## TASK DIRECTIONS
Set down each entry as it stands. Skip the pictures.

## DATA FOR PROCESSING
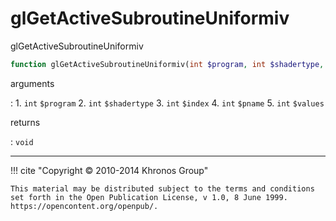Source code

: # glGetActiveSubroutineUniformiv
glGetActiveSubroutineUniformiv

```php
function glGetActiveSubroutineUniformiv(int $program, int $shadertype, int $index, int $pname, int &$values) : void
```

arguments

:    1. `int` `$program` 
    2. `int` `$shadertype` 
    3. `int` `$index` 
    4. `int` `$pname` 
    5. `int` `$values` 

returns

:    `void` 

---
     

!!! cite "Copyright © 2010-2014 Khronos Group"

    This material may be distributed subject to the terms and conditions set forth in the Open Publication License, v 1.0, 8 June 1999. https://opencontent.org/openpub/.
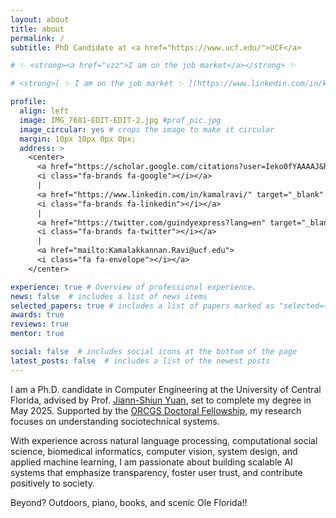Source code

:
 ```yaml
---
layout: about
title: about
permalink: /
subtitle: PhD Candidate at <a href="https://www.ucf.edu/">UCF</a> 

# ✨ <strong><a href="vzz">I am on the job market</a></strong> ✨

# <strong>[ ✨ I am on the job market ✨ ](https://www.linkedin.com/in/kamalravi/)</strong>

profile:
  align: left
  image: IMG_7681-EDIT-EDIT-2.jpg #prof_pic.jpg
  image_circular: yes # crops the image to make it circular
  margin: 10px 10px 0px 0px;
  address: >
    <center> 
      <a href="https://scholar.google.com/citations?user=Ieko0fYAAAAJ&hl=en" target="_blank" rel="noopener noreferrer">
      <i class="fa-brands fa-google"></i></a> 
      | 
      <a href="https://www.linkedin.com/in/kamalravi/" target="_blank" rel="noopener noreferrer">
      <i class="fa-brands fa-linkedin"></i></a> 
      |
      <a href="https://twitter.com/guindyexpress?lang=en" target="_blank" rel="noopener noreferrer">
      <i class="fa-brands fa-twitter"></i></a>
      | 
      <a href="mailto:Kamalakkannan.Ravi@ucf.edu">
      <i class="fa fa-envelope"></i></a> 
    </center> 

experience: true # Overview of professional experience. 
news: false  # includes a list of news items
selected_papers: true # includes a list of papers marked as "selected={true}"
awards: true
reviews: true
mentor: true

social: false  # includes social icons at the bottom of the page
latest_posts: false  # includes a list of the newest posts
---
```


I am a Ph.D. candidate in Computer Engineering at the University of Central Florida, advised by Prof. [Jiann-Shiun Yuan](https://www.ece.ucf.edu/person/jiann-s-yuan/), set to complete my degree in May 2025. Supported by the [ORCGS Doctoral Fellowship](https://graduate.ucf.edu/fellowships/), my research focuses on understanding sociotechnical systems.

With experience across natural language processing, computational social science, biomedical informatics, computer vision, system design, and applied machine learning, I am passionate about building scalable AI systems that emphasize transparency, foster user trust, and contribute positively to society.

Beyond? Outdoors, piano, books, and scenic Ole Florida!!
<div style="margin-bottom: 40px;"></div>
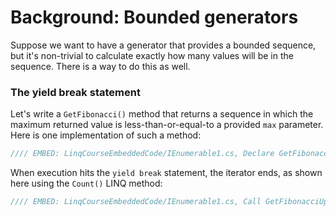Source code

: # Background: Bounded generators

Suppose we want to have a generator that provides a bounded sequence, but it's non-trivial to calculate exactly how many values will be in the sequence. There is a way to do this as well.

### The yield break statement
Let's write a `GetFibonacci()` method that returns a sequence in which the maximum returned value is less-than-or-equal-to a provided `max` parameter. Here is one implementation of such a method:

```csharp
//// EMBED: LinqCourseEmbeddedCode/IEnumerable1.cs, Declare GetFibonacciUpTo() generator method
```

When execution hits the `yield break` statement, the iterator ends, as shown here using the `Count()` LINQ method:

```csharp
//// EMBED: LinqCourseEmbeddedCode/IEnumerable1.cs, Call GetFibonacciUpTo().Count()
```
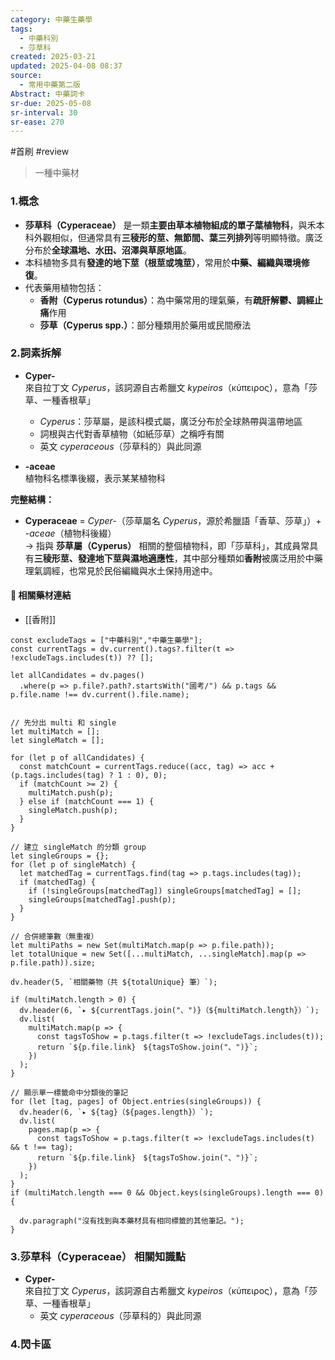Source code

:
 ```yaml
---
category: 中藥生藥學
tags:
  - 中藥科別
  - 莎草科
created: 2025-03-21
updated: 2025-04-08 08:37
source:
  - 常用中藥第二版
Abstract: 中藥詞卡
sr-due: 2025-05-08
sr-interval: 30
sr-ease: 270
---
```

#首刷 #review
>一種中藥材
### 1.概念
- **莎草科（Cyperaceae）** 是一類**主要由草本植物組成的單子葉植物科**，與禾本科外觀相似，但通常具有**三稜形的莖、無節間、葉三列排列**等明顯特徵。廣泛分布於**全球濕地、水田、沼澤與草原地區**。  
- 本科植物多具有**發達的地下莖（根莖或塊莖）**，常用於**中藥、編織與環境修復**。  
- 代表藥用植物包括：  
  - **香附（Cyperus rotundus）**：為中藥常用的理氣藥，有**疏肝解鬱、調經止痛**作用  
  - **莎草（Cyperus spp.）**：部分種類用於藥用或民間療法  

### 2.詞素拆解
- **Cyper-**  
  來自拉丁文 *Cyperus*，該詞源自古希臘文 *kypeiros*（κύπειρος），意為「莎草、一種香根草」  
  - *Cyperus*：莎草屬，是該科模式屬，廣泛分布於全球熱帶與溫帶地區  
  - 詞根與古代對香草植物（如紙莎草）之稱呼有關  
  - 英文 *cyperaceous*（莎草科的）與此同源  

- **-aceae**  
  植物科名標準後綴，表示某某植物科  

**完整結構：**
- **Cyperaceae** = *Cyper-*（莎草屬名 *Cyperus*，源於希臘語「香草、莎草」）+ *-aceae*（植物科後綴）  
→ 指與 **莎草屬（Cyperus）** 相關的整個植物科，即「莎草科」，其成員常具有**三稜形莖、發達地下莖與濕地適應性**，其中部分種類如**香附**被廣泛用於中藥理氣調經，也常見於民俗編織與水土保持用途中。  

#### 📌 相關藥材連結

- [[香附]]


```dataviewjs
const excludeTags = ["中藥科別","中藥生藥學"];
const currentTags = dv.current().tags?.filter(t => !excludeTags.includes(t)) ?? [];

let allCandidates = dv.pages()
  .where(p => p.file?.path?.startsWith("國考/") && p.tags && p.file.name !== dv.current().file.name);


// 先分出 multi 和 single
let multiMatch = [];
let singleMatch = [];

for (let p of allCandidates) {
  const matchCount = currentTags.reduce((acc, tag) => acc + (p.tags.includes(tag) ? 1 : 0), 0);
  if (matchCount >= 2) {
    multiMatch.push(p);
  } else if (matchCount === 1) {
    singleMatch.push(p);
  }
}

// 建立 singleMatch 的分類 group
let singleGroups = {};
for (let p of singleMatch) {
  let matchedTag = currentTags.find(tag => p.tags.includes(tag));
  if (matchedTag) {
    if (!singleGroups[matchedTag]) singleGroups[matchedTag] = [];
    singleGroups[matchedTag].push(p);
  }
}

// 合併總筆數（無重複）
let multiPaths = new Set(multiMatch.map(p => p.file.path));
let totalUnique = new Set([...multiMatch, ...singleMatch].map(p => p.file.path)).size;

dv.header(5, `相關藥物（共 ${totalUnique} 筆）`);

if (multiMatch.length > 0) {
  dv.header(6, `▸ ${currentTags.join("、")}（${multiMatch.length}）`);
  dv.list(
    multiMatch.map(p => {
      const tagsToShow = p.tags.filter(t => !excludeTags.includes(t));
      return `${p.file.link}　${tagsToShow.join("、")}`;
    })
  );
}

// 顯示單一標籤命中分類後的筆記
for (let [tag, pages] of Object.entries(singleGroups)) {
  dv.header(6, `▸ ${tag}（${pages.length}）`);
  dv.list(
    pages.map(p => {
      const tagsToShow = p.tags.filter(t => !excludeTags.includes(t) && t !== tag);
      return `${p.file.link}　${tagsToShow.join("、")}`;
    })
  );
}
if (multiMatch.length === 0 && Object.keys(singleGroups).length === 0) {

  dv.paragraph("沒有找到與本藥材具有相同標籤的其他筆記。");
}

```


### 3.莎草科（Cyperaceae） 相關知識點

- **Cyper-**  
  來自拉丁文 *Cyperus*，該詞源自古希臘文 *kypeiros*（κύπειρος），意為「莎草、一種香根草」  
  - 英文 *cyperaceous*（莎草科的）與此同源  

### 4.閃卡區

## TASK SOLUTION
Source code

: # glGetActiveSubroutineUniformiv
glGetActiveSubroutineUniformiv

```php
function glGetActiveSubroutineUniformiv(int $program, int $shadertype, int $index, int $pname, int &$values) : void
```

arguments

:    1. `int` `$program` 
    2. `int` `$shadertype` 
    3. `int` `$index` 
    4. `int` `$pname` 
    5. `int` `$values` 

returns

:    `void` 

---
     

!!! cite "Copyright © 2010-2014 Khronos Group"

    This material may be distributed subject to the terms and conditions set forth in the Open Publication License, v 1.0, 8 June 1999. https://opencontent.org/openpub/.
Source code

:
 ```yaml
---
layout: about
title: about
permalink: /
subtitle: PhD Candidate at <a href="https://www.ucf.edu/">UCF</a> 

# ✨ <strong><a href="vzz">I am on the job market</a></strong> ✨

# <strong>[ ✨ I am on the job market ✨ ](https://www.linkedin.com/in/kamalravi/)</strong>

profile:
  align: left
  image: IMG_7681-EDIT-EDIT-2.jpg #prof_pic.jpg
  image_circular: yes # crops the image to make it circular
  margin: 10px 10px 0px 0px;
  address: >
    <center> 
      <a href="https://scholar.google.com/citations?user=Ieko0fYAAAAJ&hl=en" target="_blank" rel="noopener noreferrer">
      <i class="fa-brands fa-google"></i></a> 
      | 
      <a href="https://www.linkedin.com/in/kamalravi/" target="_blank" rel="noopener noreferrer">
      <i class="fa-brands fa-linkedin"></i></a> 
      |
      <a href="https://twitter.com/guindyexpress?lang=en" target="_blank" rel="noopener noreferrer">
      <i class="fa-brands fa-twitter"></i></a>
      | 
      <a href="mailto:Kamalakkannan.Ravi@ucf.edu">
      <i class="fa fa-envelope"></i></a> 
    </center> 

experience: true # Overview of professional experience. 
news: false  # includes a list of news items
selected_papers: true # includes a list of papers marked as "selected={true}"
awards: true
reviews: true
mentor: true

social: false  # includes social icons at the bottom of the page
latest_posts: false  # includes a list of the newest posts
---
```


I am a Ph.D. candidate in Computer Engineering at the University of Central Florida, advised by Prof. [Jiann-Shiun Yuan](https://www.ece.ucf.edu/person/jiann-s-yuan/), set to complete my degree in May 2025. Supported by the [ORCGS Doctoral Fellowship](https://graduate.ucf.edu/fellowships/), my research focuses on understanding sociotechnical systems.

With experience across natural language processing, computational social science, biomedical informatics, computer vision, system design, and applied machine learning, I am passionate about building scalable AI systems that emphasize transparency, foster user trust, and contribute positively to society.

Beyond? Outdoors, piano, books, and scenic Ole Florida!!
<div style="margin-bottom: 40px;"></div>
Source code

: # Background: Bounded generators

Suppose we want to have a generator that provides a bounded sequence, but it's non-trivial to calculate exactly how many values will be in the sequence. There is a way to do this as well.

### The yield break statement
Let's write a `GetFibonacci()` method that returns a sequence in which the maximum returned value is less-than-or-equal-to a provided `max` parameter. Here is one implementation of such a method:

```csharp
//// EMBED: LinqCourseEmbeddedCode/IEnumerable1.cs, Declare GetFibonacciUpTo() generator method
```

When execution hits the `yield break` statement, the iterator ends, as shown here using the `Count()` LINQ method:

```csharp
//// EMBED: LinqCourseEmbeddedCode/IEnumerable1.cs, Call GetFibonacciUpTo().Count()
```
Source code

:
 ```yaml
---
category: 中藥生藥學
tags:
  - 中藥科別
  - 莎草科
created: 2025-03-21
updated: 2025-04-08 08:37
source:
  - 常用中藥第二版
Abstract: 中藥詞卡
sr-due: 2025-05-08
sr-interval: 30
sr-ease: 270
---
```

#首刷 #review
>一種中藥材
### 1.概念
- **莎草科（Cyperaceae）** 是一類**主要由草本植物組成的單子葉植物科**，與禾本科外觀相似，但通常具有**三稜形的莖、無節間、葉三列排列**等明顯特徵。廣泛分布於**全球濕地、水田、沼澤與草原地區**。  
- 本科植物多具有**發達的地下莖（根莖或塊莖）**，常用於**中藥、編織與環境修復**。  
- 代表藥用植物包括：  
  - **香附（Cyperus rotundus）**：為中藥常用的理氣藥，有**疏肝解鬱、調經止痛**作用  
  - **莎草（Cyperus spp.）**：部分種類用於藥用或民間療法  

### 2.詞素拆解
- **Cyper-**  
  來自拉丁文 *Cyperus*，該詞源自古希臘文 *kypeiros*（κύπειρος），意為「莎草、一種香根草」  
  - *Cyperus*：莎草屬，是該科模式屬，廣泛分布於全球熱帶與溫帶地區  
  - 詞根與古代對香草植物（如紙莎草）之稱呼有關  
  - 英文 *cyperaceous*（莎草科的）與此同源  

- **-aceae**  
  植物科名標準後綴，表示某某植物科  

**完整結構：**
- **Cyperaceae** = *Cyper-*（莎草屬名 *Cyperus*，源於希臘語「香草、莎草」）+ *-aceae*（植物科後綴）  
→ 指與 **莎草屬（Cyperus）** 相關的整個植物科，即「莎草科」，其成員常具有**三稜形莖、發達地下莖與濕地適應性**，其中部分種類如**香附**被廣泛用於中藥理氣調經，也常見於民俗編織與水土保持用途中。  

#### 📌 相關藥材連結

- [[香附]]


```dataviewjs
const excludeTags = ["中藥科別","中藥生藥學"];
const currentTags = dv.current().tags?.filter(t => !excludeTags.includes(t)) ?? [];

let allCandidates = dv.pages()
  .where(p => p.file?.path?.startsWith("國考/") && p.tags && p.file.name !== dv.current().file.name);


// 先分出 multi 和 single
let multiMatch = [];
let singleMatch = [];

for (let p of allCandidates) {
  const matchCount = currentTags.reduce((acc, tag) => acc + (p.tags.includes(tag) ? 1 : 0), 0);
  if (matchCount >= 2) {
    multiMatch.push(p);
  } else if (matchCount === 1) {
    singleMatch.push(p);
  }
}

// 建立 singleMatch 的分類 group
let singleGroups = {};
for (let p of singleMatch) {
  let matchedTag = currentTags.find(tag => p.tags.includes(tag));
  if (matchedTag) {
    if (!singleGroups[matchedTag]) singleGroups[matchedTag] = [];
    singleGroups[matchedTag].push(p);
  }
}

// 合併總筆數（無重複）
let multiPaths = new Set(multiMatch.map(p => p.file.path));
let totalUnique = new Set([...multiMatch, ...singleMatch].map(p => p.file.path)).size;

dv.header(5, `相關藥物（共 ${totalUnique} 筆）`);

if (multiMatch.length > 0) {
  dv.header(6, `▸ ${currentTags.join("、")}（${multiMatch.length}）`);
  dv.list(
    multiMatch.map(p => {
      const tagsToShow = p.tags.filter(t => !excludeTags.includes(t));
      return `${p.file.link}　${tagsToShow.join("、")}`;
    })
  );
}

// 顯示單一標籤命中分類後的筆記
for (let [tag, pages] of Object.entries(singleGroups)) {
  dv.header(6, `▸ ${tag}（${pages.length}）`);
  dv.list(
    pages.map(p => {
      const tagsToShow = p.tags.filter(t => !excludeTags.includes(t) && t !== tag);
      return `${p.file.link}　${tagsToShow.join("、")}`;
    })
  );
}
if (multiMatch.length === 0 && Object.keys(singleGroups).length === 0) {

  dv.paragraph("沒有找到與本藥材具有相同標籤的其他筆記。");
}

```


### 3.莎草科（Cyperaceae） 相關知識點

- **Cyper-**  
  來自拉丁文 *Cyperus*，該詞源自古希臘文 *kypeiros*（κύπειρος），意為「莎草、一種香根草」  
  - 英文 *cyperaceous*（莎草科的）與此同源  

### 4.閃卡區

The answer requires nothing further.